• [ASSIGNMENT]:
Apart from the pictures, print the data below exactly as given.
*** Opening of RECORDED INFORMATION ***
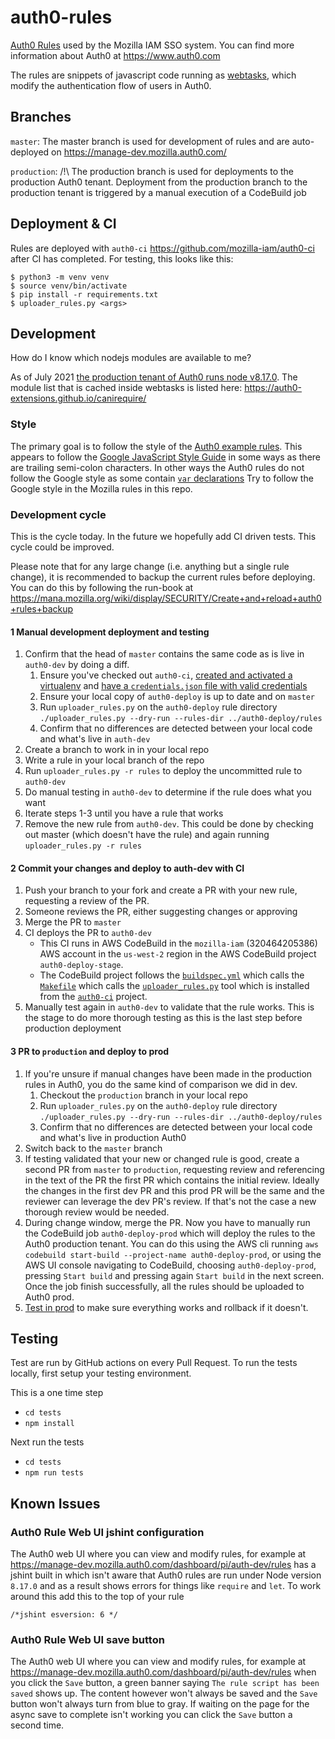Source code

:# auth0-rules

[Auth0 Rules](https://auth0.com/docs/rules) used by the Mozilla IAM SSO system.
You can find more information about Auth0 at https://www.auth0.com

The rules are snippets of javascript code running as [webtasks](https://www.webtask.io), which modify the authentication flow of users in Auth0.

## Branches

`master`:
The master branch is used for development of rules and are auto-deployed on https://manage-dev.mozilla.auth0.com/

`production`:
/!\ The production branch is used for deployments to the production Auth0 tenant. Deployment from the production branch to the production tenant is triggered by a manual execution of a CodeBuild job

## Deployment & CI

Rules are deployed with `auth0-ci` <https://github.com/mozilla-iam/auth0-ci> after CI has completed.
For testing, this looks like this:

```
$ python3 -m venv venv
$ source venv/bin/activate
$ pip install -r requirements.txt
$ uploader_rules.py <args>
```

## Development

How do I know which nodejs modules are available to me?

As of July 2021 [the production tenant of Auth0 runs node v8.17.0](https://manage.mozilla.auth0.com/dashboard/pi/auth/tenant/advanced).
The module list that is cached inside webtasks is listed here:
https://auth0-extensions.github.io/canirequire/

### Style

The primary goal is to follow the style of the [Auth0 example rules](https://github.com/auth0/rules/tree/master/src/rules).
This appears to follow the [Google JavaScript Style Guide](https://google.github.io/styleguide/jsguide.html)
in some ways as there are trailing semi-colon characters. In other ways the 
Auth0 rules do not follow the Google style as some contain [`var` declarations](https://google.github.io/styleguide/jsguide.html#features-use-const-and-let)
Try to follow the Google style in the Mozilla rules in this repo.

### Development cycle

This is the cycle today. In the future we hopefully add CI driven tests. 
This cycle could be improved.

Please note that for any large change (i.e. anything but a single rule change), it is recommended to backup the current rules before deploying. You can do this by following the run-book at https://mana.mozilla.org/wiki/display/SECURITY/Create+and+reload+auth0+rules+backup

#### 1 Manual development deployment and testing

1. Confirm that the head of `master` contains the same code as is live in `auth0-dev`
   by doing a diff.
   1. Ensure you've checked out `auth0-ci`, [created and activated a virtualenv](https://github.com/mozilla-iam/auth0-ci#virtual-environment)
      and [have a `credentials.json` file with valid credentials](https://github.com/mozilla-iam/auth0-ci#credentials)
   2. Ensure your local copy of `auth0-deploy` is up to date and on `master`
   3. Run `uploader_rules.py` on the `auth0-deploy` rule directory
      `./uploader_rules.py --dry-run --rules-dir ../auth0-deploy/rules`
   4. Confirm that no differences are detected between your local code and what's
      live in `auth-dev`
2. Create a branch to work in in your local repo
3. Write a rule in your local branch of the repo
4. Run `uploader_rules.py -r rules` to deploy the uncommitted rule to `auth0-dev`
5. Do manual testing in `auth0-dev` to determine if the rule does what you want
6. Iterate steps 1-3 until you have a rule that works
7. Remove the new rule from `auth0-dev`. This could be done by checking out 
   master (which doesn't have the rule) and again running `uploader_rules.py -r rules`

#### 2 Commit your changes and deploy to auth-dev with CI

1. Push your branch to your fork and create a PR with your new rule, requesting 
   a review of the PR.
2. Someone reviews the PR, either suggesting changes or approving
3. Merge the PR to `master`
4. CI deploys the PR to `auth0-dev`
   * This CI runs in AWS CodeBuild in the `mozilla-iam` (320464205386) AWS
     account in the `us-west-2` region in the AWS CodeBuild project
     `auth0-deploy-stage`.
   * The CodeBuild project follows the [`buildspec.yml`](buildspec.yml) which
     calls the [`Makefile`](Makefile) which calls the 
     [`uploader_rules.py`](https://github.com/mozilla-iam/auth0-ci/blob/master/uploader_rules.py)
     tool which is installed from the [`auth0-ci`](https://github.com/mozilla-iam/auth0-ci)
     project.
5. Manually test again in `auth0-dev` to validate that the rule works. This is 
    the stage to do more thorough testing as this is the last step before
    production deployment

#### 3 PR to `production` and deploy to prod

1. If you're unsure if manual changes have been made in the production rules in
   Auth0, you do the same kind of comparison we did in dev.
   1. Checkout the `production` branch in your local repo
   2. Run `uploader_rules.py` on the `auth0-deploy` rule directory
      `./uploader_rules.py --dry-run --rules-dir ../auth0-deploy/rules`
   3. Confirm that no differences are detected between your local code and what's
      live in production Auth0
2. Switch back to the `master` branch
3. If testing validated that your new or changed rule is good, create a second 
    PR from `master` to
    `production`, requesting review and referencing in the text of the PR the
    first PR which contains the initial review. Ideally the changes in the first
    dev PR and this prod PR will be the same and the reviewer can leverage
    the dev PR's review. If that's not the case a new thorough review would be
    needed.
4. During change window, merge the PR. Now you have to manually run the 
   CodeBuild job `auth0-deploy-prod` which will deploy the rules to the Auth0 
   production tenant. You can do this using the AWS cli running 
   `aws codebuild start-build --project-name auth0-deploy-prod`, or using the 
   AWS UI console navigating to CodeBuild, choosing `auth0-deploy-prod`, 
   pressing `Start build` and pressing again `Start build` in the next screen. 
   Once the job finish successfully, all the rules should be uploaded to Auth0 
   prod.
5. [Test in prod](https://mana.mozilla.org/wiki/display/SECURITY/Auth0+manual+testing) 
   to make sure everything works and rollback if it doesn't.  

## Testing

Test are run by GitHub actions on every Pull Request.
To run the tests locally, first setup your testing environment.

This is a one time step

* `cd tests`
* `npm install`

Next run the tests

* `cd tests`
* `npm run tests` 

## Known Issues

### Auth0 Rule Web UI jshint configuration

The Auth0 web UI where you can view and modify rules, for example at
https://manage-dev.mozilla.auth0.com/dashboard/pi/auth-dev/rules
has a jshint built in which isn't aware that Auth0 rules are run under
Node version `8.17.0` and as a result shows errors for things like
`require` and `let`. To work around this add this to the top of your rule

```
/*jshint esversion: 6 */
```

### Auth0 Rule Web UI save button

The Auth0 web UI where you can view and modify rules, for example at
https://manage-dev.mozilla.auth0.com/dashboard/pi/auth-dev/rules
when you click the `Save` button, a green banner saying
`The rule script has been saved` shows up. The content however won't
always be saved and the `Save` button won't always turn from blue to
gray. If waiting on the page for the async save to complete isn't working
you can click the `Save` button a second time.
*** Close of RECORDED INFORMATION ***
• [RESULT OF THE TASK]:
Source code

:# auth0-rules

[Auth0 Rules](https://auth0.com/docs/rules) used by the Mozilla IAM SSO system.
You can find more information about Auth0 at https://www.auth0.com

The rules are snippets of javascript code running as [webtasks](https://www.webtask.io), which modify the authentication flow of users in Auth0.

## Branches

`master`:
The master branch is used for development of rules and are auto-deployed on https://manage-dev.mozilla.auth0.com/

`production`:
/!\ The production branch is used for deployments to the production Auth0 tenant. Deployment from the production branch to the production tenant is triggered by a manual execution of a CodeBuild job

## Deployment & CI

Rules are deployed with `auth0-ci` <https://github.com/mozilla-iam/auth0-ci> after CI has completed.
For testing, this looks like this:

```
$ python3 -m venv venv
$ source venv/bin/activate
$ pip install -r requirements.txt
$ uploader_rules.py <args>
```

## Development

How do I know which nodejs modules are available to me?

As of July 2021 [the production tenant of Auth0 runs node v8.17.0](https://manage.mozilla.auth0.com/dashboard/pi/auth/tenant/advanced).
The module list that is cached inside webtasks is listed here:
https://auth0-extensions.github.io/canirequire/

### Style

The primary goal is to follow the style of the [Auth0 example rules](https://github.com/auth0/rules/tree/master/src/rules).
This appears to follow the [Google JavaScript Style Guide](https://google.github.io/styleguide/jsguide.html)
in some ways as there are trailing semi-colon characters. In other ways the 
Auth0 rules do not follow the Google style as some contain [`var` declarations](https://google.github.io/styleguide/jsguide.html#features-use-const-and-let)
Try to follow the Google style in the Mozilla rules in this repo.

### Development cycle

This is the cycle today. In the future we hopefully add CI driven tests. 
This cycle could be improved.

Please note that for any large change (i.e. anything but a single rule change), it is recommended to backup the current rules before deploying. You can do this by following the run-book at https://mana.mozilla.org/wiki/display/SECURITY/Create+and+reload+auth0+rules+backup

#### 1 Manual development deployment and testing

1. Confirm that the head of `master` contains the same code as is live in `auth0-dev`
   by doing a diff.
   1. Ensure you've checked out `auth0-ci`, [created and activated a virtualenv](https://github.com/mozilla-iam/auth0-ci#virtual-environment)
      and [have a `credentials.json` file with valid credentials](https://github.com/mozilla-iam/auth0-ci#credentials)
   2. Ensure your local copy of `auth0-deploy` is up to date and on `master`
   3. Run `uploader_rules.py` on the `auth0-deploy` rule directory
      `./uploader_rules.py --dry-run --rules-dir ../auth0-deploy/rules`
   4. Confirm that no differences are detected between your local code and what's
      live in `auth-dev`
2. Create a branch to work in in your local repo
3. Write a rule in your local branch of the repo
4. Run `uploader_rules.py -r rules` to deploy the uncommitted rule to `auth0-dev`
5. Do manual testing in `auth0-dev` to determine if the rule does what you want
6. Iterate steps 1-3 until you have a rule that works
7. Remove the new rule from `auth0-dev`. This could be done by checking out 
   master (which doesn't have the rule) and again running `uploader_rules.py -r rules`

#### 2 Commit your changes and deploy to auth-dev with CI

1. Push your branch to your fork and create a PR with your new rule, requesting 
   a review of the PR.
2. Someone reviews the PR, either suggesting changes or approving
3. Merge the PR to `master`
4. CI deploys the PR to `auth0-dev`
   * This CI runs in AWS CodeBuild in the `mozilla-iam` (320464205386) AWS
     account in the `us-west-2` region in the AWS CodeBuild project
     `auth0-deploy-stage`.
   * The CodeBuild project follows the [`buildspec.yml`](buildspec.yml) which
     calls the [`Makefile`](Makefile) which calls the 
     [`uploader_rules.py`](https://github.com/mozilla-iam/auth0-ci/blob/master/uploader_rules.py)
     tool which is installed from the [`auth0-ci`](https://github.com/mozilla-iam/auth0-ci)
     project.
5. Manually test again in `auth0-dev` to validate that the rule works. This is 
    the stage to do more thorough testing as this is the last step before
    production deployment

#### 3 PR to `production` and deploy to prod

1. If you're unsure if manual changes have been made in the production rules in
   Auth0, you do the same kind of comparison we did in dev.
   1. Checkout the `production` branch in your local repo
   2. Run `uploader_rules.py` on the `auth0-deploy` rule directory
      `./uploader_rules.py --dry-run --rules-dir ../auth0-deploy/rules`
   3. Confirm that no differences are detected between your local code and what's
      live in production Auth0
2. Switch back to the `master` branch
3. If testing validated that your new or changed rule is good, create a second 
    PR from `master` to
    `production`, requesting review and referencing in the text of the PR the
    first PR which contains the initial review. Ideally the changes in the first
    dev PR and this prod PR will be the same and the reviewer can leverage
    the dev PR's review. If that's not the case a new thorough review would be
    needed.
4. During change window, merge the PR. Now you have to manually run the 
   CodeBuild job `auth0-deploy-prod` which will deploy the rules to the Auth0 
   production tenant. You can do this using the AWS cli running 
   `aws codebuild start-build --project-name auth0-deploy-prod`, or using the 
   AWS UI console navigating to CodeBuild, choosing `auth0-deploy-prod`, 
   pressing `Start build` and pressing again `Start build` in the next screen. 
   Once the job finish successfully, all the rules should be uploaded to Auth0 
   prod.
5. [Test in prod](https://mana.mozilla.org/wiki/display/SECURITY/Auth0+manual+testing) 
   to make sure everything works and rollback if it doesn't.  

## Testing

Test are run by GitHub actions on every Pull Request.
To run the tests locally, first setup your testing environment.

This is a one time step

* `cd tests`
* `npm install`

Next run the tests

* `cd tests`
* `npm run tests` 

## Known Issues

### Auth0 Rule Web UI jshint configuration

The Auth0 web UI where you can view and modify rules, for example at
https://manage-dev.mozilla.auth0.com/dashboard/pi/auth-dev/rules
has a jshint built in which isn't aware that Auth0 rules are run under
Node version `8.17.0` and as a result shows errors for things like
`require` and `let`. To work around this add this to the top of your rule

```
/*jshint esversion: 6 */
```

### Auth0 Rule Web UI save button

The Auth0 web UI where you can view and modify rules, for example at
https://manage-dev.mozilla.auth0.com/dashboard/pi/auth-dev/rules
when you click the `Save` button, a green banner saying
`The rule script has been saved` shows up. The content however won't
always be saved and the `Save` button won't always turn from blue to
gray. If waiting on the page for the async save to complete isn't working
you can click the `Save` button a second time.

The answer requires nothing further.